◆ What you will do
Give back exactly the lines from the one holding "The easiest way" to the last line of the entries, both included, and nothing more.

◆ Input material
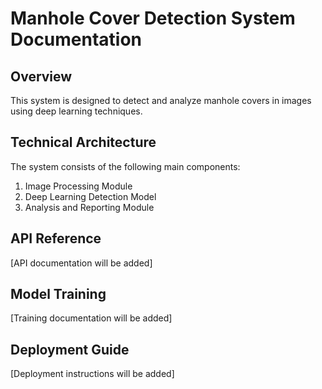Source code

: # Manhole Cover Detection System Documentation

## Overview

This system is designed to detect and analyze manhole covers in images using deep learning techniques.

## Technical Architecture

The system consists of the following main components:

1. Image Processing Module
2. Deep Learning Detection Model
3. Analysis and Reporting Module

## API Reference

[API documentation will be added]

## Model Training

[Training documentation will be added]

## Deployment Guide

[Deployment instructions will be added]
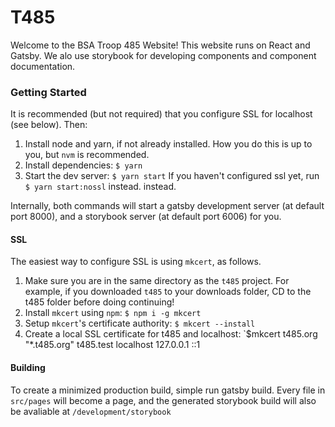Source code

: # T485

Welcome to the BSA Troop 485 Website! This website runs on React and Gatsby. We alo
use storybook for developing components and component documentation.

### Getting Started

It is recommended (but not required) that you configure SSL for localhost (see below).
Then:

1. Install node and yarn, if not already installed. How you do this is up to you, but `nvm` is recommended.
2. Install dependencies: `$ yarn`
3. Start the dev server: `$ yarn start` If you haven't configured ssl yet, run `$ yarn start:nossl` instead.
   instead.

Internally, both commands will start a gatsby development server (at default port 8000), and a storybook
server (at default port 6006) for you.

#### SSL

The easiest way to configure SSL is using `mkcert`, as follows.

1. Make sure you are in the same directory as the `t485` project. For example, if you downloaded
   `t485` to your downloads folder, CD to the t485 folder before doing continuing!
2. Install `mkcert` using `npm`: `$ npm i -g mkcert`
3. Setup `mkcert`'s certificate authority: `$ mkcert --install`
4. Create a local SSL certificate for t485 and localhost:
   `\$mkcert t485.org "\*.t485.org" t485.test localhost 127.0.0.1 ::1

#### Building

To create a minimized production build, simple run gatsby build. Every file
in `src/pages` will become a page, and the generated storybook build will also be avaliable at
`/development/storybook`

◆ Your solution
The easiest way to configure SSL is using `mkcert`, as follows.

1. Make sure you are in the same directory as the `t485` project. For example, if you downloaded
   `t485` to your downloads folder, CD to the t485 folder before doing continuing!
2. Install `mkcert` using `npm`: `$ npm i -g mkcert`
3. Setup `mkcert`'s certificate authority: `$ mkcert --install`
4. Create a local SSL certificate for t485 and localhost:
   `\$mkcert t485.org "\*.t485.org" t485.test localhost 127.0.0.1 ::1

#### Building

To create a minimized production build, simple run gatsby build. Every file
in `src/pages` will become a page, and the generated storybook build will also be avaliable at
`/development/storybook`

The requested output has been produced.